The road to producing professionally

Born and raised in Toronto watching Bollywood and Disney, Joshi’s eyes were always “glued to the screen,” he says. “I loved entering these fantastical worlds.” During film school at York University, he became the go-to producer, helming more than 15 student films. Realizing he liked it – and was good at it – from problem-solving to scheduling, budgets to personal relationships, he began working professionally.

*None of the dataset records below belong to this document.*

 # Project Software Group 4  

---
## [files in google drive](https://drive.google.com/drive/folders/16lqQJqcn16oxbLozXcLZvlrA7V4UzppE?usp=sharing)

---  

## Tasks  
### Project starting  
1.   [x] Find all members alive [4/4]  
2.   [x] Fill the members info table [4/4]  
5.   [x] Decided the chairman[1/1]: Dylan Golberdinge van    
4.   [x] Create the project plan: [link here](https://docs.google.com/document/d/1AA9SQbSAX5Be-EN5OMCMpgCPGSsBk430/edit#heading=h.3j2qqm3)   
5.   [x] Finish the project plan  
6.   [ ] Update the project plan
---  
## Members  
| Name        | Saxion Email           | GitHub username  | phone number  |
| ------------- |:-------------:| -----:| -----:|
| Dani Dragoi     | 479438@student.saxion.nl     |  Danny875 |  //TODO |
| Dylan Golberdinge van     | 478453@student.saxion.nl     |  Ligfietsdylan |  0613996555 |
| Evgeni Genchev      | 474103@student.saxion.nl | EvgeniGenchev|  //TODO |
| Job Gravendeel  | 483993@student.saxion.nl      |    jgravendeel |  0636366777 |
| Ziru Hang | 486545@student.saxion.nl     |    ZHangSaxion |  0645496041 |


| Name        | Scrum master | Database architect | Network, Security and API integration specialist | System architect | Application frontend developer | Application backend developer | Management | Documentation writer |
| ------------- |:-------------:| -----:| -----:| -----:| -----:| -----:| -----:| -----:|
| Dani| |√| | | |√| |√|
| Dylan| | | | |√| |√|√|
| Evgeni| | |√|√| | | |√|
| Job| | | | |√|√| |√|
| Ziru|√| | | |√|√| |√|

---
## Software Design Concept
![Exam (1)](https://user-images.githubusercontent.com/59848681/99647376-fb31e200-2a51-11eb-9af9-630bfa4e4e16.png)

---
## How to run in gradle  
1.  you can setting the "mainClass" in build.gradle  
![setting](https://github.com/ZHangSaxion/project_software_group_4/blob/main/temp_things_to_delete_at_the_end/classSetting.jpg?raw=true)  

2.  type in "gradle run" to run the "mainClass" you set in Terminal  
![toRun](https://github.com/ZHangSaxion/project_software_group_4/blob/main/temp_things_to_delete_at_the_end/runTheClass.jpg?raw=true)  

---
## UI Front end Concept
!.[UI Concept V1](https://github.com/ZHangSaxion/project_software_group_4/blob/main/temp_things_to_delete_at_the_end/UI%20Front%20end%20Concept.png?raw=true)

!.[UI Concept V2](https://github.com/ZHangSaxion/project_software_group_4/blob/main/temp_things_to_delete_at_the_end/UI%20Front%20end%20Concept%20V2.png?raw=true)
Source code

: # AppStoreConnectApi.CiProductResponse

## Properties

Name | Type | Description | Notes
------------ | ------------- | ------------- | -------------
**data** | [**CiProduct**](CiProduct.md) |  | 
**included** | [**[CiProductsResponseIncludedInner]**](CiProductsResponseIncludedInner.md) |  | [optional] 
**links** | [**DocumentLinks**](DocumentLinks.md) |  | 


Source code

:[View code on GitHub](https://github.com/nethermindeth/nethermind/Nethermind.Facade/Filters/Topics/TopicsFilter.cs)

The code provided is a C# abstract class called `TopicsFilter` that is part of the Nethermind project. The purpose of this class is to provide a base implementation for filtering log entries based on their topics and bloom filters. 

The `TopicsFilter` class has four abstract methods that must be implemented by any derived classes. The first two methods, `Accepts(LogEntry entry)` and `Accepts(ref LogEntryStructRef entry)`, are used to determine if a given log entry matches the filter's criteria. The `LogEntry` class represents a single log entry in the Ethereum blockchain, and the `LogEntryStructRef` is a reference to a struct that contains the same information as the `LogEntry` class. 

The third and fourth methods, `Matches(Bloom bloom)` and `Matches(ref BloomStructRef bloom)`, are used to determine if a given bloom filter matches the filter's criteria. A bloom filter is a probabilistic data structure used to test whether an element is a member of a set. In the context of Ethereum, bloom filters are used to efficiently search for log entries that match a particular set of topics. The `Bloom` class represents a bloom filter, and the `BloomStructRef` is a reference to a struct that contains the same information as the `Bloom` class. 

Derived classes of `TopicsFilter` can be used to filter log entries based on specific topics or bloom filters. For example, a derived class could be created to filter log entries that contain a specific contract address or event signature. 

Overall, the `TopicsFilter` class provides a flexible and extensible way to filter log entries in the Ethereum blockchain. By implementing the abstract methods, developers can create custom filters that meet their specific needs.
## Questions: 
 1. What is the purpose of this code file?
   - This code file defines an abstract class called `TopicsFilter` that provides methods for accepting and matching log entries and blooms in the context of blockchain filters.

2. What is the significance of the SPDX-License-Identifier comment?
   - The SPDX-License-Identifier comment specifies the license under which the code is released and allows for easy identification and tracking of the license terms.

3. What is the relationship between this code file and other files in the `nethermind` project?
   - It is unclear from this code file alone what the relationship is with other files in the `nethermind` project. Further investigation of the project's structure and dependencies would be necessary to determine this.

The question became: how to produce with purpose?

“My parents are both immigrants who succeeded and excelled in their career paths,” says Joshi. “So if I’m comfortable from a socioeconomic standpoint, what can I do to improve the lives of others? I see the power of filmmaking and storytelling as a privilege I don’t take lightly… If I just do anything that comes my way, what am I going to be doing?”

And so, he defined his intention. “I needed a North star, that became Fae and its mandate, our eligibility criteria, because we wanted to change the world in some way through our stories.”